- RECORDED DATA -
== Segment start ==

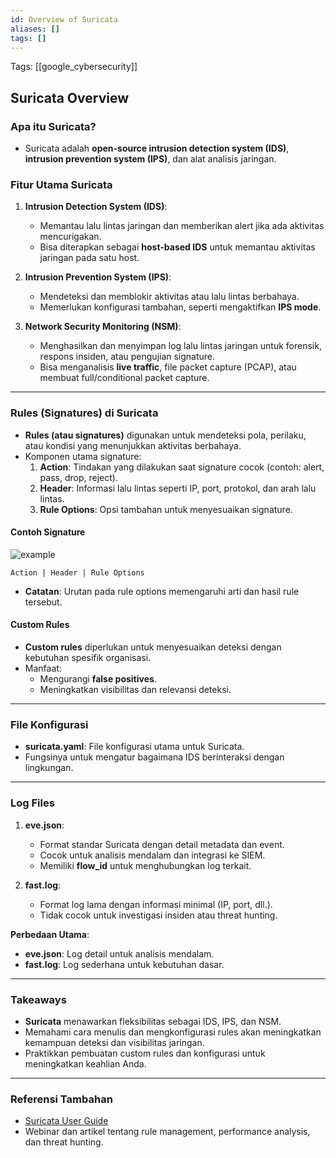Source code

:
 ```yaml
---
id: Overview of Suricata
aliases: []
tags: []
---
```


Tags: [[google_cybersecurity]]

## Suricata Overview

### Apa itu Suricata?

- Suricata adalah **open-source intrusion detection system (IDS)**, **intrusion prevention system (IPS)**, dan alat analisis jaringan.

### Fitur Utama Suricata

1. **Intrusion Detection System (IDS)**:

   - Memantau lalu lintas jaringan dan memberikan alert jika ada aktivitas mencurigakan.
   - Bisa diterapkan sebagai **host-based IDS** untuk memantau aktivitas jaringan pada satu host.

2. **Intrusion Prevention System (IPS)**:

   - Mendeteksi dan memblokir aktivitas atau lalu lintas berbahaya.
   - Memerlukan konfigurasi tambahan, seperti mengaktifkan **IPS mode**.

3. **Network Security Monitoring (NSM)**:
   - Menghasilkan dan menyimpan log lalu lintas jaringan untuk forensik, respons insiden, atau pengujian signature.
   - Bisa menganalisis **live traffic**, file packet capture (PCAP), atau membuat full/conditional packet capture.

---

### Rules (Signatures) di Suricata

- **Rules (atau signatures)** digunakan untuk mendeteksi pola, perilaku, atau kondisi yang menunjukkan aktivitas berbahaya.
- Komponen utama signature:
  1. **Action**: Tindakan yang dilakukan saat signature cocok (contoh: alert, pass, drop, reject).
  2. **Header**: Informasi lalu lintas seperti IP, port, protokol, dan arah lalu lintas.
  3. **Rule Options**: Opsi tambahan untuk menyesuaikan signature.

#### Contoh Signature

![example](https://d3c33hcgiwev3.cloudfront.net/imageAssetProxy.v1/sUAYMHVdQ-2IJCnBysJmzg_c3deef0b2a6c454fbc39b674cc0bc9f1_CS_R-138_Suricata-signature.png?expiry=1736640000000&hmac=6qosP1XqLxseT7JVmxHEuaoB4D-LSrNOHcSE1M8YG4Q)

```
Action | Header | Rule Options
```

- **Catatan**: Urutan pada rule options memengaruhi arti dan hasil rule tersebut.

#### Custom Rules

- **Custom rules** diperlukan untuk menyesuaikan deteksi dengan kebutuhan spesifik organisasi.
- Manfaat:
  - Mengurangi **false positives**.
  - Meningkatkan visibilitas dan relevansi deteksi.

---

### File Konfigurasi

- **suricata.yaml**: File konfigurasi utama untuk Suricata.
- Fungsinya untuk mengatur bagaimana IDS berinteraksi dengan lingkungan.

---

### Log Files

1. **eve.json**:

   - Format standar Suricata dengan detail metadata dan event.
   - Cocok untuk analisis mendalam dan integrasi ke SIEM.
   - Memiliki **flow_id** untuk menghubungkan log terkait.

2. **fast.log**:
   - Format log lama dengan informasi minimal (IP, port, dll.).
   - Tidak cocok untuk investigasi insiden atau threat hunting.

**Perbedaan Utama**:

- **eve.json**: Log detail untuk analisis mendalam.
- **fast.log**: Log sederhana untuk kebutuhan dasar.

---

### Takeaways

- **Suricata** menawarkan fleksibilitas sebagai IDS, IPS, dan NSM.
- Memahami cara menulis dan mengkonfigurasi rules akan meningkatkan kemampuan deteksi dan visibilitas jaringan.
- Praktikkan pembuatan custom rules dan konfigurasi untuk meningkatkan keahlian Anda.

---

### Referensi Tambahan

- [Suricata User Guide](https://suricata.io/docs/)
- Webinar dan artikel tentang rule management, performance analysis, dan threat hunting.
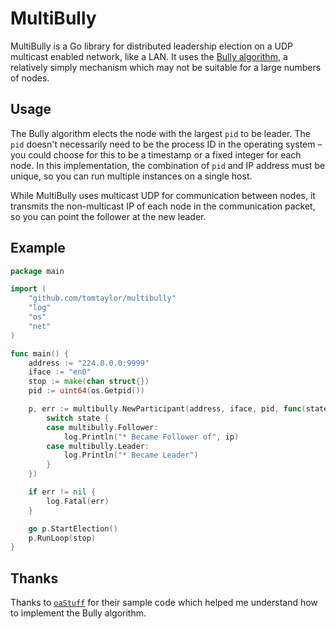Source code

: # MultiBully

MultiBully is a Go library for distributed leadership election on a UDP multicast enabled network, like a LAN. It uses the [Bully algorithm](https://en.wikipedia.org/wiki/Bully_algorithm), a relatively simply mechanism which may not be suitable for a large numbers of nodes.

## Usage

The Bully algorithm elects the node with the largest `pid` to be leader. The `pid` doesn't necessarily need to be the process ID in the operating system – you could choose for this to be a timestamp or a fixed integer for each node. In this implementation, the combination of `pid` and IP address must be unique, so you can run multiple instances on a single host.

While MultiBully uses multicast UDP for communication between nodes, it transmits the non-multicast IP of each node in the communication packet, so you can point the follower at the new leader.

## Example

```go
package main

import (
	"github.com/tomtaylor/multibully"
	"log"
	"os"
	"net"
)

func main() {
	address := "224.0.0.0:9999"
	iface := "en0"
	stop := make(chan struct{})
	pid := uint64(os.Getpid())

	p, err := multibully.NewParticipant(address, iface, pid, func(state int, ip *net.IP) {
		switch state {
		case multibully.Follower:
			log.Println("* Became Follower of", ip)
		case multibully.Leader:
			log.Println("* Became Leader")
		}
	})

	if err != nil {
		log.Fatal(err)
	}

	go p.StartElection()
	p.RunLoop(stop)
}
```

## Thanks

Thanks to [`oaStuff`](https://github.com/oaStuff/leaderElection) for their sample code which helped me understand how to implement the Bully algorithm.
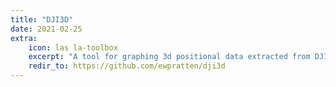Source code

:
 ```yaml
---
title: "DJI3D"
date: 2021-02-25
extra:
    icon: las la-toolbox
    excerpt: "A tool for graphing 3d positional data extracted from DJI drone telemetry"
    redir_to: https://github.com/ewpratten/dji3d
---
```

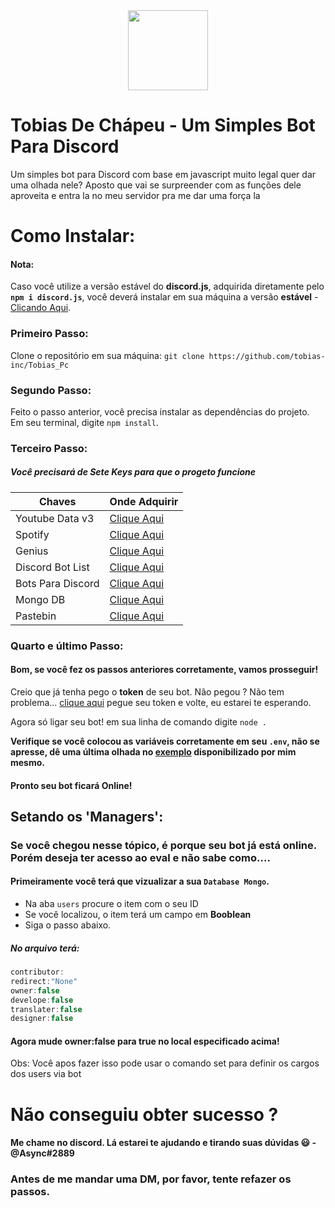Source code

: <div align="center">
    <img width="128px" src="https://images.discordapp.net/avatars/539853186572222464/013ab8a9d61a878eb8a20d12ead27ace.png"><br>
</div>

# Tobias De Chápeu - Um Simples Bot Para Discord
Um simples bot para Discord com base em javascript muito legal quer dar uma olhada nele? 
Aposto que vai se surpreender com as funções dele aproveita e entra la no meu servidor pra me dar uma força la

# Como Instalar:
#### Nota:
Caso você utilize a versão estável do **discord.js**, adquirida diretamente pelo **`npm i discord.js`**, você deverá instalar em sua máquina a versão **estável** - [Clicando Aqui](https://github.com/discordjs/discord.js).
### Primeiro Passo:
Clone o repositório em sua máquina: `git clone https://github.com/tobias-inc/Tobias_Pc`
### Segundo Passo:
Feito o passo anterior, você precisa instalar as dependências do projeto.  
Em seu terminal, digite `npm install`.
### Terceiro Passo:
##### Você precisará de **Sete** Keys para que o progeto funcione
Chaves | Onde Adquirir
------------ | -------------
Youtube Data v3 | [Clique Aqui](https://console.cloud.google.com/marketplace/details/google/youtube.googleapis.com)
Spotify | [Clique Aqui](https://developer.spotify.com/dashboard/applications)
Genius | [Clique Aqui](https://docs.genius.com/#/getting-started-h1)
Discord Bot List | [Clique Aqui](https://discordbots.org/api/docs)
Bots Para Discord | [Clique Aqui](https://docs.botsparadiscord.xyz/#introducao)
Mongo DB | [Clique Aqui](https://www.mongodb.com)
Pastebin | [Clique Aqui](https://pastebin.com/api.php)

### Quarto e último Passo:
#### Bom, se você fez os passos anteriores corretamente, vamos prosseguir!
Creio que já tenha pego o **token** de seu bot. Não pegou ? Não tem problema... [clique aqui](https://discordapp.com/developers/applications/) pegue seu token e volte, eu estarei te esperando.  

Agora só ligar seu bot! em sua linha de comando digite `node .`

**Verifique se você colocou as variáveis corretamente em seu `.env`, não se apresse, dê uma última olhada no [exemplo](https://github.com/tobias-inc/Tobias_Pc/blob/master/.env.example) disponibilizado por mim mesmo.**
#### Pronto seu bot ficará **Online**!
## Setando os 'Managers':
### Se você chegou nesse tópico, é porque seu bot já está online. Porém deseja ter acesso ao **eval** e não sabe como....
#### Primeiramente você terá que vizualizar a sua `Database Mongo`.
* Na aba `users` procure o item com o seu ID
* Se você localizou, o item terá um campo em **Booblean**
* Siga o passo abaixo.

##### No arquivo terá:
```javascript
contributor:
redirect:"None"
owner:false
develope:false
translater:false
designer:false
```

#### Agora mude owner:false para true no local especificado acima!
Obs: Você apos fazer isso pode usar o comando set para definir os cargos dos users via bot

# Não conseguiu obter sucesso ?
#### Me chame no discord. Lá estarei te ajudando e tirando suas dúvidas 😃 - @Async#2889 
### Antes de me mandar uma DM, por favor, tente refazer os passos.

== Segment end ==
== Segment start ==

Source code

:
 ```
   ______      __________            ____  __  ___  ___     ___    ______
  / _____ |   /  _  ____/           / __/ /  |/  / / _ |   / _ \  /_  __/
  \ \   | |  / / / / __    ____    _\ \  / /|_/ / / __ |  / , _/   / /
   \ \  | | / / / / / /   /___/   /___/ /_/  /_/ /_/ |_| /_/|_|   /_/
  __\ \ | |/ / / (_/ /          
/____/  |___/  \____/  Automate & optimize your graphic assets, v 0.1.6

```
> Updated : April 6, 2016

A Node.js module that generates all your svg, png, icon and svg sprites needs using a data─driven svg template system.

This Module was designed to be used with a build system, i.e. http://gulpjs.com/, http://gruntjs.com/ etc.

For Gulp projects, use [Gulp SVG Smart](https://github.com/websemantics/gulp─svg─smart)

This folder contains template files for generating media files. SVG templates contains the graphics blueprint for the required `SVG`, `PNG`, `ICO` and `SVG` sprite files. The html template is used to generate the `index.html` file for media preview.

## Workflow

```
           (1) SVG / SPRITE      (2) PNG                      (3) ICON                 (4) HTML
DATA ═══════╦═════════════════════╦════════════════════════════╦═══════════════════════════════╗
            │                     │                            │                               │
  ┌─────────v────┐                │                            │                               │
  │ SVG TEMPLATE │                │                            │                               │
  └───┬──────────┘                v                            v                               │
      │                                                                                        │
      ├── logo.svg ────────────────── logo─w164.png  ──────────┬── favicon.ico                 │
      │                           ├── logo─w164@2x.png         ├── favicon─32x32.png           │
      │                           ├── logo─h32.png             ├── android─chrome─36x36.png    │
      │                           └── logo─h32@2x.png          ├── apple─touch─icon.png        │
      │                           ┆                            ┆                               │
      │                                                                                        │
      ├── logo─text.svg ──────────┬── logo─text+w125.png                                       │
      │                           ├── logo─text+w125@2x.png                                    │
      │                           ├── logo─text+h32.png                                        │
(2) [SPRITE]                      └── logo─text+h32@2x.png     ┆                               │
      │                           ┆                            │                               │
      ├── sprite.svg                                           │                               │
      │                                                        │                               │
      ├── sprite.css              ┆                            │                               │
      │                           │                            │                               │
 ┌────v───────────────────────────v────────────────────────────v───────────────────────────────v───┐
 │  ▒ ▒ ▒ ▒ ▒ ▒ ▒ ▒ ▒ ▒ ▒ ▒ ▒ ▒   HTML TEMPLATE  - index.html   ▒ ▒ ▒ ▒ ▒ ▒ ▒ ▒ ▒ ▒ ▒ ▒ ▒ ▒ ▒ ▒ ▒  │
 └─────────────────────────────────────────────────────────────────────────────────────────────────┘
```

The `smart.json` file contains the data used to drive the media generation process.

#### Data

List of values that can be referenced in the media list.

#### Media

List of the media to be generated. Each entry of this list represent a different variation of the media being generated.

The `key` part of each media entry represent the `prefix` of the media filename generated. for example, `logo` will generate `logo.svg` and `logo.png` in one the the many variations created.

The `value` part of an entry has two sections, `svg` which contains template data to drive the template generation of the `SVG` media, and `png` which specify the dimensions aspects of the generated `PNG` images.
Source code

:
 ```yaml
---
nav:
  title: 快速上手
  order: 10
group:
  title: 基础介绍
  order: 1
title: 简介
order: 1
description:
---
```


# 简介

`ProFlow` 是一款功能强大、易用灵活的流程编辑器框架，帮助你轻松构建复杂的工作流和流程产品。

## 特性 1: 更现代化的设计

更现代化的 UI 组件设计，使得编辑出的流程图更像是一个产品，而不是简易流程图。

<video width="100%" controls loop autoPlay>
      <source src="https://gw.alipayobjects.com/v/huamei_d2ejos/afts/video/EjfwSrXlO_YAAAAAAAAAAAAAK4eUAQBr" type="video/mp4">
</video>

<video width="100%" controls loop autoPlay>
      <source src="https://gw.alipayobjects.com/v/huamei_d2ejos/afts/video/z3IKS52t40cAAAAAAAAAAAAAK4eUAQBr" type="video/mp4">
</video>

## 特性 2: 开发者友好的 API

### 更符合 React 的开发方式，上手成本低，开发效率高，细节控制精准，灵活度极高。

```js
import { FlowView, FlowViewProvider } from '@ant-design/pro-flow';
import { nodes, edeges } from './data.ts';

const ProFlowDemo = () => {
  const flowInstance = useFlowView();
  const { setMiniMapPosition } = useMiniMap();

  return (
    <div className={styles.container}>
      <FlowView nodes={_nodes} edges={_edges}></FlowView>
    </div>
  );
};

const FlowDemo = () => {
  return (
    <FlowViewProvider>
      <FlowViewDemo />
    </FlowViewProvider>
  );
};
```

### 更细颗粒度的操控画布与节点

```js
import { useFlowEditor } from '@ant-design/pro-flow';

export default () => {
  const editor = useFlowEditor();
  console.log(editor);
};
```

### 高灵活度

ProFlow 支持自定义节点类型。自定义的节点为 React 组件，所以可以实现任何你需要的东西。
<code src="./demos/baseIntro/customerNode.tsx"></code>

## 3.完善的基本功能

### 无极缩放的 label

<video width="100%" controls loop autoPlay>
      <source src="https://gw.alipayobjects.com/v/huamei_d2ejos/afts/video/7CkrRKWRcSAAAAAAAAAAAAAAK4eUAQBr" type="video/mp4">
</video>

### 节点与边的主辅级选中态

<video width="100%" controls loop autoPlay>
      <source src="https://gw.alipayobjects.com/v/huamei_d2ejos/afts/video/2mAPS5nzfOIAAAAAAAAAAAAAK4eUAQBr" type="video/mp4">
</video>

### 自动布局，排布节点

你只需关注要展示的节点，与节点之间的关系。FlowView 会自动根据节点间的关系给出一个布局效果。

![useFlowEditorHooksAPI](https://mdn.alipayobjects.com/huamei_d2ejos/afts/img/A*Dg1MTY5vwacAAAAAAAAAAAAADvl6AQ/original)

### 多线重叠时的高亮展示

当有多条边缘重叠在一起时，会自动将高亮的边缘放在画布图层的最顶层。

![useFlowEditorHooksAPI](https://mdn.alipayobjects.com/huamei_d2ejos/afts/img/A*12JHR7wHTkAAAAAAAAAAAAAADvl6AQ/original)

== Segment end ==
== Segment start ==

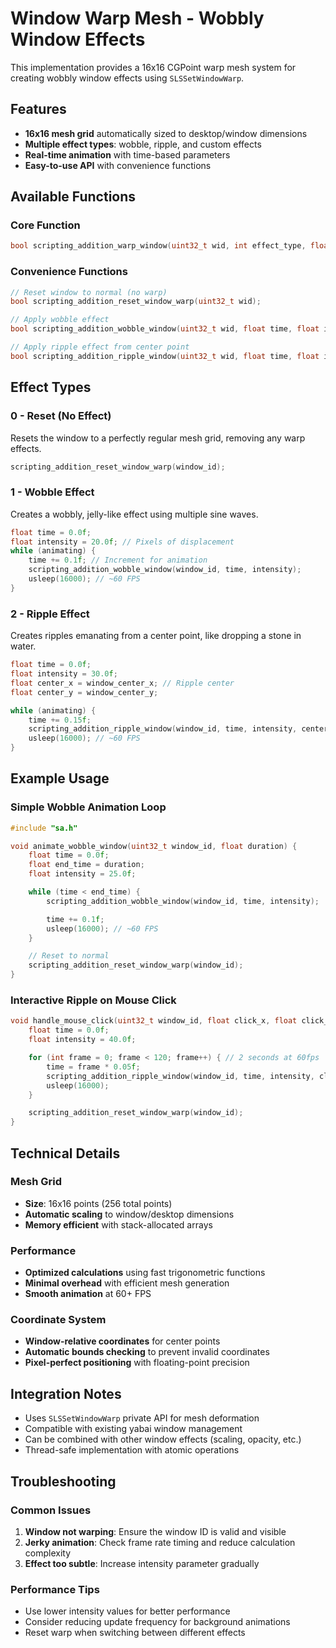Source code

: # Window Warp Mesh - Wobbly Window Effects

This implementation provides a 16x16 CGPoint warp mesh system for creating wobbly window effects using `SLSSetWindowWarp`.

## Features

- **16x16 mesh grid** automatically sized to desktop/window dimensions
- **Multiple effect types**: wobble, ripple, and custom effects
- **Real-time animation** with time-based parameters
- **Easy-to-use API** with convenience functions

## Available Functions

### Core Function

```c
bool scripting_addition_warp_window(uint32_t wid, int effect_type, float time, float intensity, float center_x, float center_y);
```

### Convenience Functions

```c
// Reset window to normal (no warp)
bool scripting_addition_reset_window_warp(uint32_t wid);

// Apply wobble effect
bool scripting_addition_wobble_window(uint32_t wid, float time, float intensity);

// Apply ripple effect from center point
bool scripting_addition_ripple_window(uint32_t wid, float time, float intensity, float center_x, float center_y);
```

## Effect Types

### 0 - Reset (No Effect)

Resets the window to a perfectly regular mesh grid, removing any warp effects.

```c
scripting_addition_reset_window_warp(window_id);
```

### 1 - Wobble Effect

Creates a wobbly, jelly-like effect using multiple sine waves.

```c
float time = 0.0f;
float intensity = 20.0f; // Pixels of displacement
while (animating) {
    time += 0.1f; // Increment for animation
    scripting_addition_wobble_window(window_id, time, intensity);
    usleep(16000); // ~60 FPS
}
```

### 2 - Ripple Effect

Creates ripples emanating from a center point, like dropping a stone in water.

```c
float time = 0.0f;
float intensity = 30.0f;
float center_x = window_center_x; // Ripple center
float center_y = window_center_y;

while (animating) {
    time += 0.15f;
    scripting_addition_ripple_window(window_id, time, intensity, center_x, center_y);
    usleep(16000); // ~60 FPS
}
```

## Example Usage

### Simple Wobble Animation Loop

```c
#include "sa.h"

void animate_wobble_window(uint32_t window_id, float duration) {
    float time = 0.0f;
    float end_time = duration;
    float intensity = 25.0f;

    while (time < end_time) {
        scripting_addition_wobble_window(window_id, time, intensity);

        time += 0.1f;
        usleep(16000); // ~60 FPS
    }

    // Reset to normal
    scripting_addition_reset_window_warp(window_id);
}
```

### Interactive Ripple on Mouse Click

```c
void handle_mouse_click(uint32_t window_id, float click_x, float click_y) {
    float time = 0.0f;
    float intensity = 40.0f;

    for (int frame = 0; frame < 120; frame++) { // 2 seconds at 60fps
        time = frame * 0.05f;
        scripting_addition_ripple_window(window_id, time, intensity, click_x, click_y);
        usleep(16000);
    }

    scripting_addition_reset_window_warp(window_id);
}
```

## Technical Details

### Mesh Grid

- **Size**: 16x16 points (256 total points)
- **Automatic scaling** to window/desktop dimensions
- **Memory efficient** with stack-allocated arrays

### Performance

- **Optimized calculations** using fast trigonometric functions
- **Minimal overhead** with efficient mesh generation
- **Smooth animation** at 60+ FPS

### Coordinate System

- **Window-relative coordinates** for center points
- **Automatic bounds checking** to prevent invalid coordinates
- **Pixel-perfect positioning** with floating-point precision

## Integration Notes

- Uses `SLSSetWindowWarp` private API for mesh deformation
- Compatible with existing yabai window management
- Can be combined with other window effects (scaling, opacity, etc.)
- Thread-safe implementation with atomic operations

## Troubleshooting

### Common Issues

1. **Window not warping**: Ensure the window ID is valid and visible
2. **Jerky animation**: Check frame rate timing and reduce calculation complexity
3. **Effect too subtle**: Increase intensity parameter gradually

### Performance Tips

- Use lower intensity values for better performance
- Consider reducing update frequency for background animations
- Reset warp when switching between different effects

== Segment end ==

- REQUIRED WORK -
Every line holding the word "discordapp" should be copied out of the material.

- RESULT OF THIS EXERCISE -
    <img width="128px" src="https://images.discordapp.net/avatars/539853186572222464/013ab8a9d61a878eb8a20d12ead27ace.png"><br>
Creio que já tenha pego o **token** de seu bot. Não pegou ? Não tem problema... [clique aqui](https://discordapp.com/developers/applications/) pegue seu token e volte, eu estarei te esperando.  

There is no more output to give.